Tickit differs from the FPGA simulation on which was based in the following ways.
Tick Scope
Tickit does not allow cyclic graphs because it considers a tick to be a single, instantaneous propagation of the entire device from the lowest down nodes that require wakeup. The following is a valid graph showing which nodes are visited in which ticks (t0, t1 and t2):
If a cycle were inserted anywhere then t0 would never end because the tick only ends when the output propagates all the way to D.
The FPGA design allows cycles by having a reduced scope for a tick, only ticking each subsequent node:
Temporal Relevance
In tickit a tick is assumed to be instantaneous, even if it is propagating a signal through a large and complex graph, no simulation time passes. An arbitrary number of ticks can also take place in zero simulated time. In the below example, only tick 3 takes place after 0 nanoseconds:
Time is much more important to FPGA ticks, a delay is enforced between them and "event x must happen n ticks (clock cycles) later than event y" is a valid use case.
The example below shows a simple traversal with no wakeups:
The graph below shows each propagation stage (tock) of each tick. A tock is defined as a single transfer of output of one node to input of another node, or an initial trigger of a node at the beginning of a tick.

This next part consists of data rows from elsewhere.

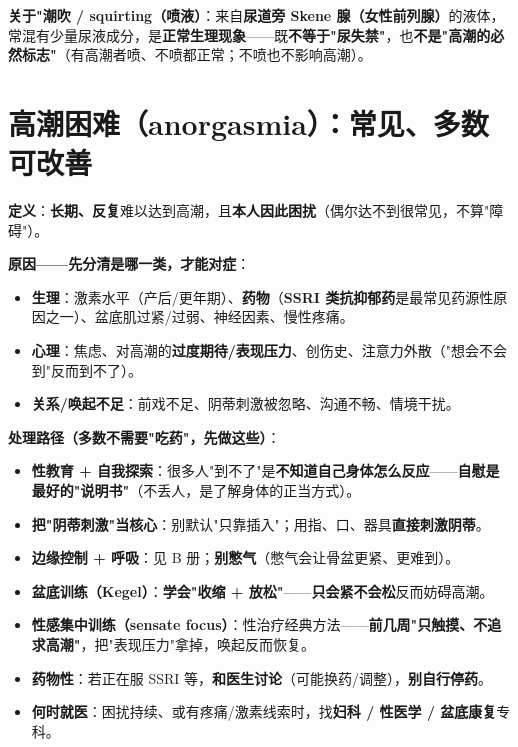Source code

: \documentclass[12pt,UTF8,openany]{ctexbook}
\begin{document}
\noindent\textbf{关于"潮吹 / squirting（喷液）}：来自\textbf{尿道旁 Skene 腺（女性前列腺）}的液体，常混有少量尿液成分，是\textbf{正常生理现象}——既\textbf{不等于"尿失禁"}，也\textbf{不是"高潮的必然标志"}（有高潮者喷、不喷都正常；不喷也不影响高潮）。

\section{高潮困难（anorgasmia）：常见、多数可改善}

\textbf{定义}：\textbf{长期、反复}难以达到高潮，且\textbf{本人因此困扰}（偶尔达不到很常见，不算"障碍"）。

\textbf{原因——先分清是哪一类，才能对症}：
\begin{itemize}[leftmargin=2em,itemsep=0.3em]
  \item \textbf{生理}：激素水平（产后/更年期）、\textbf{药物}（\textbf{SSRI 类抗抑郁药}是最常见药源性原因之一）、盆底肌过紧/过弱、神经因素、慢性疼痛。
  \item \textbf{心理}：焦虑、对高潮的\textbf{过度期待/表现压力}、创伤史、注意力外散（"想会不会到"反而到不了）。
  \item \textbf{关系/唤起不足}：前戏不足、阴蒂刺激被忽略、沟通不畅、情境干扰。
\end{itemize}

\textbf{处理路径（多数不需要"吃药"，先做这些）}：
\begin{itemize}[leftmargin=2em,itemsep=0.3em]
  \item \textbf{性教育 + 自我探索}：很多人"到不了"是\textbf{不知道自己身体怎么反应}——\textbf{自慰是最好的"说明书"}（不丢人，是了解身体的正当方式）。
  \item \textbf{把"阴蒂刺激"当核心}：别默认"只靠插入"；用指、口、器具\textbf{直接刺激阴蒂}。
  \item \textbf{边缘控制 + 呼吸}：见 B 册；\textbf{别憋气}（憋气会让骨盆更紧、更难到）。
  \item \textbf{盆底训练（Kegel）}：\textbf{学会"收缩 + 放松"}——\textbf{只会紧不会松}反而妨碍高潮。
  \item \textbf{性感集中训练（sensate focus）}：性治疗经典方法——\textbf{前几周"只触摸、不追求高潮"}，把"表现压力"拿掉，唤起反而恢复。
  \item \textbf{药物性}：若正在服 SSRI 等，\textbf{和医生讨论}（可能换药/调整），\textbf{别自行停药}。
  \item \textbf{何时就医}：困扰持续、或有疼痛/激素线索时，找\textbf{妇科 / 性医学 / 盆底康复}专科。
\end{itemize}
\end{document}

| Tick | Tock | Time (ns) | Node (Tickit) | Node (FPGA)) |
|---|---|---|---|---|
| 0 | 0 | 0 | A | A |
| 0 | 1 | 0 | B | B |
| 0 | 2 | 0 | C | _ |
| 0 | 3 | 0 | D | _ |
| 1 | 0 | 8 | _ | C |
| 1 | 1 | 8 | _ | D |
| 2 | 0 | 16 | _ | D |
This implies one more visit to D than in the tickit model, showing a fundamental difference that cannot be achieved by inserting an artificial delay.
Causality
Both of the above examples show how tickit treats causality differently to the FPGA model. It traverses the whole graph instantly to propagate the consequences of events before any time can pass that introduces new events. Thus something at one end of a graph affects something at the other end in 0 sim time.
Proposed Solutions
Hybrid Schedulers
Write a child scheduler that works like the FPGA simulation. Keep the existing master scheduler for wiring all devices outside of the FPGA simulation and reconciling the outputs. See example below:
Several issues with this approach are illustrated here:
- The two schedulers each have their own concept of ticks, which is uncontroversial and how the current
NestedSchedulerworks, but they also each have their own separate concepts of simulated time. - The FPGA takes a number of nanoseconds to complete its tasks, while the master still treats its output as instantaneous and passes it onto the detectors.

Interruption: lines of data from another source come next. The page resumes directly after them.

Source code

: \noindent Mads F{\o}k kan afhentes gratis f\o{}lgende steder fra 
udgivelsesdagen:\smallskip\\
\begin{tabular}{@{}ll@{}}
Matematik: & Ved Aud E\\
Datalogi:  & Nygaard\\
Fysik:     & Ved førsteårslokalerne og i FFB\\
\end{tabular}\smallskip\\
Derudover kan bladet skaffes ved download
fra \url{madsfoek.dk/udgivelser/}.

- From the FPGA's point of view the detectors should each be triggered at a different time: 16ns, 8ns and 0ns. From the master point of view they are all triggered simultaneously. There is no clear way to tell who is right or if causality is affected. To the outside world (via device adapters) all detectors are triggered simultaneously.
These are not necessarily showstoppers as long as we accept this potential inaccuracy in the simulation.

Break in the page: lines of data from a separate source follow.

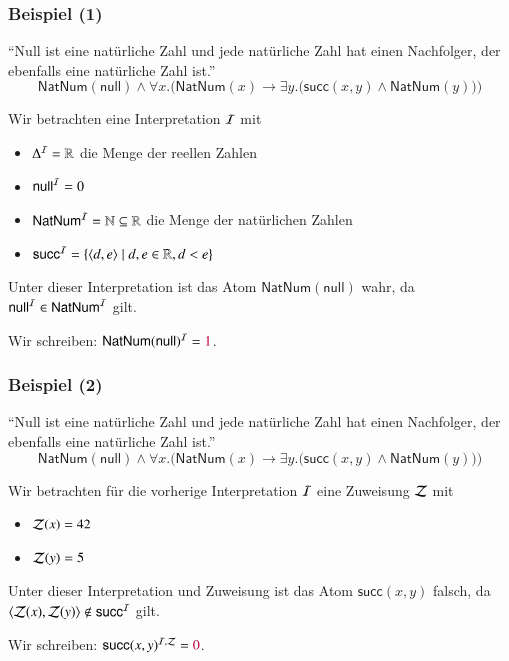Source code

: \documentclass[aspectratio=1610,onlymath]{beamer}
\begin{document}
\begin{frame}[t]\frametitle{Beispiel (1)}

\alert{"`Null ist eine natürliche Zahl und jede natürliche Zahl hat einen Nachfolger, der
ebenfalls eine natürliche Zahl ist."'}
\[ \textsf{NatNum}(\textsf{null})\wedge \forall x.\Big(\textsf{NatNum}(x)\to\exists y.\big(\textsf{succ}(x,y)\wedge \textsf{NatNum}(y)\big)\Big)\]

Wir betrachten eine Interpretation $\Inter$ mit
\begin{itemize}
\item $\Delta^\Inter=\mathbb{R}$ die Menge der reellen Zahlen
\item $\textsf{null}^\Inter=0$
\item $\textsf{NatNum}^\Inter=\mathbb{N}\subseteq\mathbb{R}$ die Menge der natürlichen Zahlen
\item $\textsf{succ}^\Inter=\{\tuple{d,e}\mid d,e\in\mathbb{R},d<e\}$
\end{itemize}

Unter dieser Interpretation ist das Atom $\textsf{NatNum}(\textsf{null})$ wahr, da
$\textsf{null}^\Inter\in\textsf{NatNum}^\Inter$ gilt.
\smallskip

Wir schreiben: $\textsf{NatNum}(\textsf{null})^\Inter=\mytrue$.

\end{frame}

\begin{frame}[t]\frametitle{Beispiel (2)}

\alert{"`Null ist eine natürliche Zahl und jede natürliche Zahl hat einen Nachfolger, der
ebenfalls eine natürliche Zahl ist."'}
\[ \textsf{NatNum}(\textsf{null})\wedge \forall x.\Big(\textsf{NatNum}(x)\to\exists y.\big(\textsf{succ}(x,y)\wedge \textsf{NatNum}(y)\big)\Big)\]

Wir betrachten für die vorherige Interpretation $\Inter$ 
eine Zuweisung $\Zuweisung$ mit
\begin{itemize}
\item $\Zuweisung(x)=42$
\item $\Zuweisung(y)=5$
\end{itemize}

Unter dieser Interpretation und Zuweisung ist das Atom $\textsf{succ}(x,y)$ falsch, da
$\tuple{\Zuweisung(x),\Zuweisung(y)}\notin\textsf{succ}^\Inter$ gilt.
\smallskip

Wir schreiben: $\textsf{succ}(x,y)^{\Inter,\Zuweisung}=\myfalse$.
\bigskip


\end{frame}
\end{document}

Different Master Scheduler
Write a new master scheduler to be used for all simulations involving FPGAs, which makes everything time-sensitive. In this case, all ticks are propagated in the FPGA style. All node dependencies must have a delay of at least 1ns. There is still a separate scheduler for controlling FPGA simulations for performance reasons, but it and the master share a concept of simulated time.
In this version the detectors are all triggered at different times and in the order the FPGA requires. The disadvantage is that these simulations are more restrictive and less generic. They can only accept simulated devices that have a concept of time and all causality is based around the FPGA, which makes it more difficult to simulate non-discrete-time entities such as the behaviour of the beam. That does, however, optimise tickit for the hardware triggered scanning use case.